_Input data_.
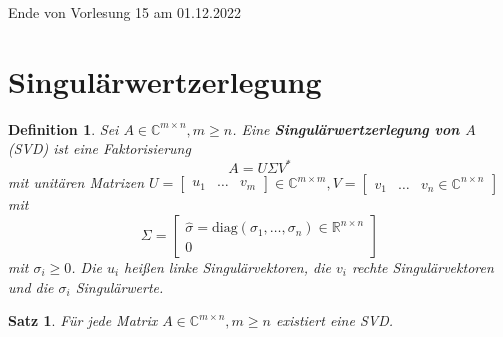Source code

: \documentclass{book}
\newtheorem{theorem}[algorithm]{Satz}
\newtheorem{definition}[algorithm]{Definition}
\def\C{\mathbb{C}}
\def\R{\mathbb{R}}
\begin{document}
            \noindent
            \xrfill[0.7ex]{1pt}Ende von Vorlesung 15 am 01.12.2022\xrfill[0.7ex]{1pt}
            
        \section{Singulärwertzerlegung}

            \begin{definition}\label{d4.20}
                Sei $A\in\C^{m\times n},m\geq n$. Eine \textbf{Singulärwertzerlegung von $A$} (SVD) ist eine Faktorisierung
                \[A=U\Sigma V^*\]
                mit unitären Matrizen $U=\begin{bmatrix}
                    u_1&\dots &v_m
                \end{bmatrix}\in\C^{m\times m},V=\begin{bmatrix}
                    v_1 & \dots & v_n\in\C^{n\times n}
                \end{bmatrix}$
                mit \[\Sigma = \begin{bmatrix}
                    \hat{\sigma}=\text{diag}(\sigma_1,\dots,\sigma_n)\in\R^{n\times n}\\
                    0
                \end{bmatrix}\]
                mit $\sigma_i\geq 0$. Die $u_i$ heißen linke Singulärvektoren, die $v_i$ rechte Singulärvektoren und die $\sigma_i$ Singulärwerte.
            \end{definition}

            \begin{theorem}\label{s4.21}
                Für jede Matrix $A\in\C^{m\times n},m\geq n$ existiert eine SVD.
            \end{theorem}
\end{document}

==

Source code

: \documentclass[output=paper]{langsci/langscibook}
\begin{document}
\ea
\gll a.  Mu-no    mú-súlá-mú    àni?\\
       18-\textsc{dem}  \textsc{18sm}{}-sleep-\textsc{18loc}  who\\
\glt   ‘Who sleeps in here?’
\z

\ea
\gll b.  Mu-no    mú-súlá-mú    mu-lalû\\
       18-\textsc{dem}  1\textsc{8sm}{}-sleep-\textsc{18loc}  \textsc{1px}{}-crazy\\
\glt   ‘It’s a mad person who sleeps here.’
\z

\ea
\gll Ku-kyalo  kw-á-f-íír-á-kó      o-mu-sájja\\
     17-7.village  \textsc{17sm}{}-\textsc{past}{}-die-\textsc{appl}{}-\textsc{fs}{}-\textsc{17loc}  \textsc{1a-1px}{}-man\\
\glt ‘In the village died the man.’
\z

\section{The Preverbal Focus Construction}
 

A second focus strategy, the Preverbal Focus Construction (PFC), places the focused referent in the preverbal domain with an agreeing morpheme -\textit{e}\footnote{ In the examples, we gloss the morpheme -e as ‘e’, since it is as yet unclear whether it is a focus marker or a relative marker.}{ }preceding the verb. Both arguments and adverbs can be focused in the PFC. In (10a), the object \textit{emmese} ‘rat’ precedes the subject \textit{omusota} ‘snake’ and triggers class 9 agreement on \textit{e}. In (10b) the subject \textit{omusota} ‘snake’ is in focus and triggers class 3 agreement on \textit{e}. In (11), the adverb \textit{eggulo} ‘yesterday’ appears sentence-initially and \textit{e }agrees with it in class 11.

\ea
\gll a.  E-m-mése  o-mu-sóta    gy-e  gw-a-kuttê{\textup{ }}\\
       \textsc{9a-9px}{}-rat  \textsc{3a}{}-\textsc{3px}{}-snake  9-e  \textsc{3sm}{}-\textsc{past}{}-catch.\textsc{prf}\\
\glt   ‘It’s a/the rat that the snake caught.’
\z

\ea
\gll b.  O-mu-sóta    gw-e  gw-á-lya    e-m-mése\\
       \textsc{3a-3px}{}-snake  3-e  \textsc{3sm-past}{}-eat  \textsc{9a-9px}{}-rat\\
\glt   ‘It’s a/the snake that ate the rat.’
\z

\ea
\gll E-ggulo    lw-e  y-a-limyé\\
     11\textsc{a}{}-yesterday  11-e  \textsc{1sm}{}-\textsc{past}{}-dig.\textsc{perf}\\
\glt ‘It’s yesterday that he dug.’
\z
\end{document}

_Activity_. Search the data above for "yesterday" and copy every line where it turns up.

_Response below_.
A second focus strategy, the Preverbal Focus Construction (PFC), places the focused referent in the preverbal domain with an agreeing morpheme -\textit{e}\footnote{ In the examples, we gloss the morpheme -e as ‘e’, since it is as yet unclear whether it is a focus marker or a relative marker.}{ }preceding the verb. Both arguments and adverbs can be focused in the PFC. In (10a), the object \textit{emmese} ‘rat’ precedes the subject \textit{omusota} ‘snake’ and triggers class 9 agreement on \textit{e}. In (10b) the subject \textit{omusota} ‘snake’ is in focus and triggers class 3 agreement on \textit{e}. In (11), the adverb \textit{eggulo} ‘yesterday’ appears sentence-initially and \textit{e }agrees with it in class 11.
     11\textsc{a}{}-yesterday  11-e  \textsc{1sm}{}-\textsc{past}{}-dig.\textsc{perf}\\
\glt ‘It’s yesterday that he dug.’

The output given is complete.